[What you should do] In which lines of the data does the string "tree" appear? Copy every one.

□ □ □ □ □ □ □

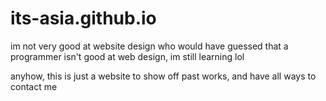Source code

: # its-asia.github.io

im not very good at website design
who would have guessed that a programmer isn't good at web design, im still learning lol

anyhow, this is just a website to show off past works, and have all ways to contact me
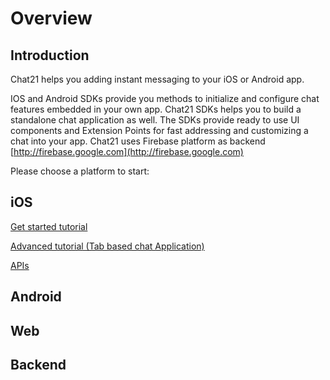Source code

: # Overview

## Introduction

Chat21 helps you adding instant messaging to your iOS or Android app.

IOS and Android SDKs provide you methods to initialize and configure chat features embedded in your own app. Chat21 SDKs helps you to build a standalone chat application as well. The SDKs provide ready to use UI components and Extension Points for fast addressing and customizing a chat into your app. Chat21 uses Firebase platform as backend [http://firebase.google.com](http://firebase.google.com)

Please choose a platform to start:

## iOS

[Get started tutorial](ios/get-started.md)

[Advanced tutorial \(Tab based chat Application\)](https://github.com/chat21/chat21-docs/tree/8ab923d159962acfcaf604579422dfbfd81c7689/chat21-ios-demo/README.md)

[APIs](https://github.com/chat21/chat21-docs/tree/8ab923d159962acfcaf604579422dfbfd81c7689/ios/api/README.md)

## Android

## Web

## Backend

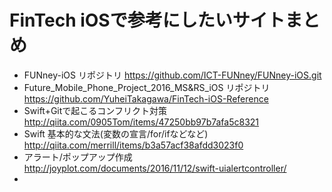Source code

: # FinTech iOSで参考にしたいサイトまとめ
- FUNney-iOS リポジトリ <https://github.com/ICT-FUNney/FUNney-iOS.git>
- Future_Mobile_Phone_Project_2016_MS&RS_iOS リポジトリ <https://github.com/YuheiTakagawa/FinTech-iOS-Reference>
- Swift+Gitで起こるコンフリクト対策 <http://qiita.com/0905Tom/items/47250bb97b7afa5c8321>
- Swift 基本的な文法(変数の宣言/for/ifなどなど) <http://qiita.com/merrill/items/b3a57acf38afdd3023f0>
- アラート/ポップアップ作成 <http://joyplot.com/documents/2016/11/12/swift-uialertcontroller/>
-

□ □ □ □ □ □ □

[Exercise result]
[Advanced tutorial \(Tab based chat Application\)](https://github.com/chat21/chat21-docs/tree/8ab923d159962acfcaf604579422dfbfd81c7689/chat21-ios-demo/README.md)
[APIs](https://github.com/chat21/chat21-docs/tree/8ab923d159962acfcaf604579422dfbfd81c7689/ios/api/README.md)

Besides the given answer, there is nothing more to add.